I am observing that writing to global memory takes 14 times as much time as reading from it. I am using an integrated GPU. Am I doing something wrong, or are differences of this order to be expected?
It’s faster because the compiler is smart. It’s properly optimizing the program to remove the now-dead code. Since you never use the variable temp, it’s thrown out, and the compiler probably reduces your whole test kernel to a no-op.
But “matrix” is in global memory, and temp is stored in there. But let’s not get bogged down with code details. So I should expect global reads and writes to take the same amout of time?

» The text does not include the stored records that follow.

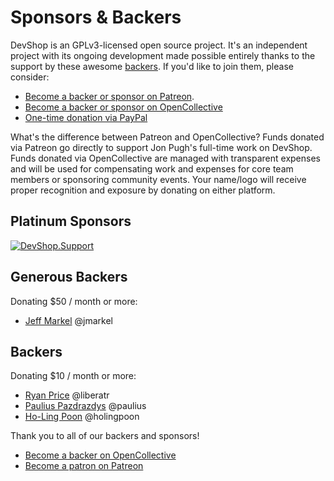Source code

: # Sponsors & Backers

DevShop is an GPLv3-licensed open source project. It's an independent project with its ongoing development made possible entirely thanks to the support by these awesome [backers](https://github.com/opendevshop/devshop/blob/1.x/BACKERS.md). If you'd like to join them, please consider:

- [Become a backer or sponsor on Patreon](https://www.patreon.com/devshop).
- [Become a backer or sponsor on OpenCollective](https://opencollective.com/devshop)
- [One-time donation via PayPal](https://www.paypal.me/opendevshop)

What's the difference between Patreon and OpenCollective?
Funds donated via Patreon go directly to support Jon Pugh's full-time work on DevShop. Funds donated via OpenCollective are managed with transparent expenses and will be used for compensating work and expenses for core team members or sponsoring community events. Your name/logo will receive proper recognition and exposure by donating on either platform.

## Platinum Sponsors

[![DevShop.Support](https://github.com/opendevshop/devmaster/raw/7.x-1.x/themes/boots/devshop.support.png)](https://devshop.support)

## Generous Backers

Donating $50 / month or more:

- [Jeff Markel](https://opencollective.com/jeff-markel) @jmarkel

## Backers

Donating $10 / month or more:

- [Ryan Price](https://opencollective.com/liberatr)  @liberatr
- [Paulius Pazdrazdys](https://opencollective.com/paulius-pazdrazdys) @paulius
- [Ho-Ling Poon](https://www.patreon.com/user/creators?u=7959245) @holingpoon

Thank you to all of our backers and sponsors! 

- [Become a backer on OpenCollective](https://opencollective.com/devshop#backer)
- [Become a patron on Patreon](https://patreon.com/devshop)
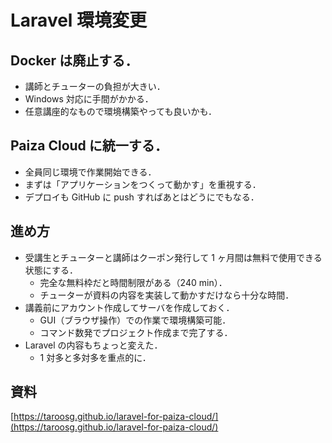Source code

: # Laravel 環境変更

## Docker は廃止する．

- 講師とチューターの負担が大きい．
- Windows 対応に手間がかかる．
- 任意講座的なもので環境構築やっても良いかも．

## Paiza Cloud に統一する．

- 全員同じ環境で作業開始できる．
- まずは「アプリケーションをつくって動かす」を重視する．
- デプロイも GitHub に push すればあとはどうにでもなる．

## 進め方

- 受講生とチューターと講師はクーポン発行して 1 ヶ月間は無料で使用できる状態にする．
  - 完全な無料枠だと時間制限がある（240 min）．
  - チューターが資料の内容を実装して動かすだけなら十分な時間．
- 講義前にアカウント作成してサーバを作成しておく．
  - GUI（ブラウザ操作）での作業で環境構築可能．
  - コマンド数発でプロジェクト作成まで完了する．
- Laravel の内容もちょっと変えた．
  - 1 対多と多対多を重点的に．

## 資料

[https://taroosg.github.io/laravel-for-paiza-cloud/](https://taroosg.github.io/laravel-for-paiza-cloud/)
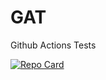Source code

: # GAT
Github Actions Tests

<picture>
  <source media="(prefers-color-scheme: dark)" srcset="https://github-readme-stats.vercel.app/api/pin/?username=hect0x7&repo=GAT&theme=ambient_gradient" />
  <source media="(prefers-color-scheme: light)" srcset="https://github-readme-stats.vercel.app/api/pin/?username=hect0x7&repo=GAT" />
  <a href="https://github.com/hect0x7/GAT" >
    <img alt="Repo Card" src="https://github-readme-stats.vercel.app/api/pin/?username=hect0x7&repo=GAT" />
  </a>
</picture>

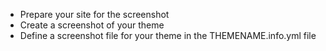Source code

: * Prepare your site for the screenshot
* Create a screenshot of your theme
* Define a screenshot file for your theme in the THEMENAME.info.yml file




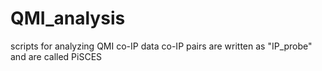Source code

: # QMI_analysis
scripts for analyzing QMI co-IP data
co-IP pairs are written as "IP_probe" and are called PiSCES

Under ideal circumstances (all reads/writes coalesced), writes and reads should perform fairly equally. I benchmarked this long ago, look for a bw_test posted to the forums by MisterAnderson42. The trick to beating the dead code optimizer is to put the value you read into shared memory - then the dead code optimizer assumes that some other thread just may read it and doesn’t optimize the read away (unless CUDA 3.2 has gotten smarter in this regard).
In more common situations, where coalescing isn’t always 100%, (and on compute 2.0 and newer), writes are often slower then reads. Why? Reads are cached in L1. While writes are cached in L2, the crossbar that moves the write from the SM to L2 deals only in 128-byte contiguous segments. If your write is “uncoalesced”, then multiple 128-byte transactions are made to the L2.